Wilhelm Kettler (20 June 1574 - 7 April 1640) was the Duke of Courland, a Baltic German region in today's Latvia. He ruled the western Courland portion of the Duchy of Courland and Semigallia, while his brother Friedrich ruled the eastern Semigallia portion.

== Life and family ==
Born in Mitau in 1574, Wilhelm Kettler was the youngest son of Gotthard Kettler and his wife, Anna of Mecklenburg. After their father's death in 1587, Friedrich inherited the title of Duke of Courland and Semigallia, but economic control was split between Wilhelm and Friedrich. The brothers divided the duchy between themselves, and Wilhelm ruled the Courland portion, with the seat in Kuldīga. From 1590 Wilhelm studied in University of Rostock.

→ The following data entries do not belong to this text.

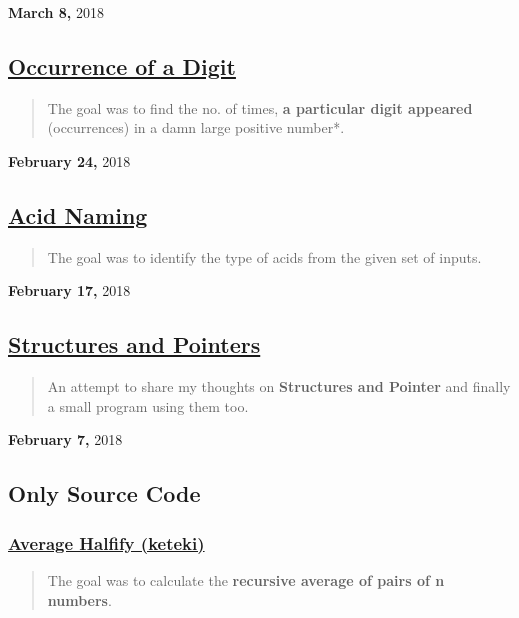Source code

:\documentclass[11pt]{article}
\begin{document}
\textbf{March 8,} 2018

\subsection{\href{https://imahajanshubham.github.io/docs/lang/c-c++/occurrences\_of\_a\_digit.html}{Occurrence of a Digit}}
\label{sec:orgb6ec1f7}
\begin{quote}
The goal was to find the no. of times, \textbf{a particular digit appeared} (occurrences)
in a damn large positive number*.
\end{quote}

\textbf{February 24,} 2018

\subsection{\href{https://imahajanshubham.github.io/docs/lang/c-c++/acid\_naming.html}{Acid Naming}}
\label{sec:org21f00c5}
\begin{quote}
The goal was to identify the type of acids from the given set of inputs.
\end{quote}

\textbf{February 17,} 2018

\subsection{\href{https://imahajanshubham.github.io/docs/lang/c-c++/structures.html}{Structures and Pointers}}
\label{sec:orgabfda19}
\begin{quote}
An attempt to share my thoughts on \textbf{Structures and Pointer} and finally a small
program using them too.
\end{quote}

\textbf{February 7,} 2018

\subsection{Only Source Code}
\label{sec:orgd4dec8f}
\subsubsection{\href{https://imahajanshubham.github.io/docs/lang/c-c++/only\_source\_code/average\_halfify.html}{Average Halfify (keteki)}}
\label{sec:org5b93f9d}
\begin{quote}
The goal was to calculate the \textbf{recursive average of pairs of n numbers}.
\end{quote}
\end{document}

In 1609, William married Princess Sophia of Brandenburg-Prussia, daughter of Albert Frederick, Duke of Prussia, receiving as a dowry the territory of Grobiņa.

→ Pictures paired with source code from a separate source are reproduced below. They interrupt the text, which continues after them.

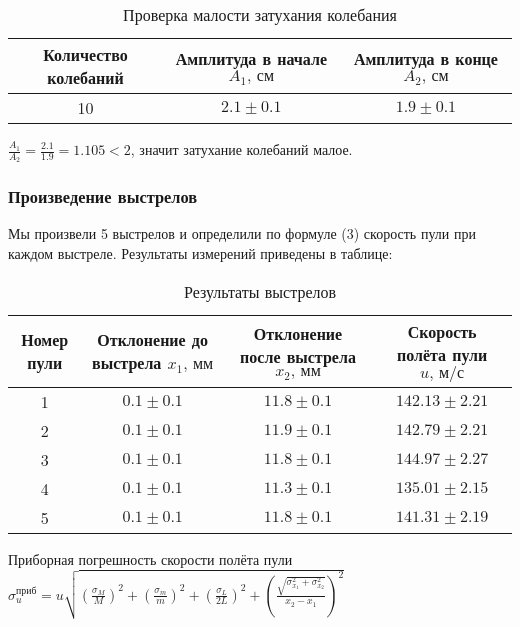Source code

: \documentclass[a4paper]{article}
\begin{document}
\begin{table}[h!]
\centering
\caption{Проверка малости затухания колебания}
\begin{tabular}{|c|c|c|}
\hline
Количество колебаний & Амплитуда в начале $A_1\text{, см}$  & Амплитуда в конце $A_2\text{, см}$ \\ \hline
10  & $2.1\pm {0.1}$ & $1.9\pm {0.1}$ \\ \hline

\end{tabular}
\end{table}

\item $\frac{A_1}{A_2} = \frac{2.1}{1.9} = 1.105 < 2$, значит затухание колебаний малое.

\subsubsection{Произведение выстрелов}

Мы произвели 5 выстрелов и определили по формуле (3) скорость пули при каждом выстреле. Результаты измерений приведены в таблице:

\newpage

\begin{table}[h!]
\centering
\caption{Результаты выстрелов}
\begin{tabular}{|c|c|c|c|}
\hline
Номер пули & Отклонение до выстрела  $x_1\text{, мм}$ & Отклонение после выстрела  $x_2\text{, мм}$ & Скорость полёта пули $u\text{, м/с}$\\ \hline
1  & $0.1\pm {0.1}$ & $11.8\pm {0.1}$ & $142.13\pm {2.21}$ \\ \hline
2  & $0.1\pm {0.1}$ & $11.9\pm {0.1}$ & $142.79\pm {2.21}$ \\ \hline
3  & $0.1\pm {0.1}$ & $11.8\pm {0.1}$ & $144.97\pm {2.27}$ \\ \hline
4  & $0.1\pm {0.1}$ & $11.3\pm {0.1}$ & $135.01\pm {2.15}$ \\ \hline
5  & $0.1\pm {0.1}$ & $11.8\pm {0.1}$ & $141.31\pm {2.19}$ \\ \hline

\end{tabular}
\end{table}

\item Приборная погрешность скорости полёта пули $\sigma_u^{\text{приб}} = u \sqrt{(\frac{\sigma_M}{M})^2 + (\frac{\sigma_m}{m})^2 + (\frac{\sigma_L}{2L})^2 + (\frac{\sqrt{\sigma_{x_1}^2 + \sigma_{x_2}^2}}{x_2 - x_1})^2}$
\end{document}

In 1613 Wilhelm hosted Duke of Pomerania Philip Julius in his castle at Kuldīga. In 1615 Wilhelm ordered two of his most strongest opponents, the brothers Magnuss and Gothard von Nolde, to be killed. This caused outrage among nobility. As a result in 1617, a Regional assembly (Landtag) was summoned in Skrunda Castle. Wilhelm Kettler was stripped of his title and banished from the duchy.

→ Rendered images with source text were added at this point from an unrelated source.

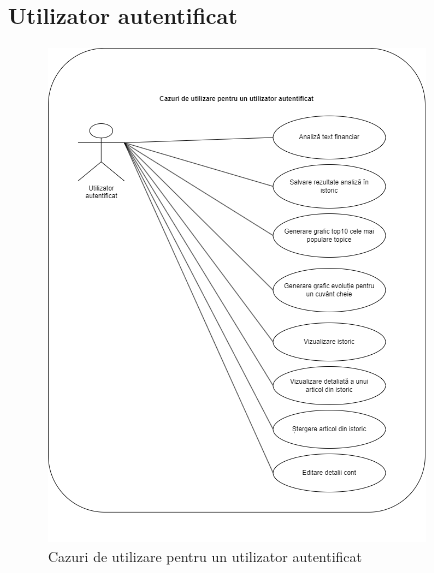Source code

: \subsection{Utilizator autentificat}
\begin{figure}[ht]
	\centering
	\includegraphics[width=100mm]{figs/useCasesAuthenticated.png}
    \caption{Cazuri de utilizare pentru un utilizator autentificat}
	\label{fig:useCasesAuthenticated}
\end{figure}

Wilhelm Kettler emigrated in 1617. Thereafter, his brother Friedrich became the sole ruler of the duchy.

Wilhelm traveled to Pomerania where he swore allegiance to King of Sweden Gustav II Adolph. He died in the Kucklow abbey in Pomerania on 7 April 1640. His son, Jacob Kettler, succeeded Friedrich as Duke of Courland and Semigallia in 1642.

Wilhelm's remains were returned to Courland in 1642, and he was interred in the ducal tomb on 23 February 1643.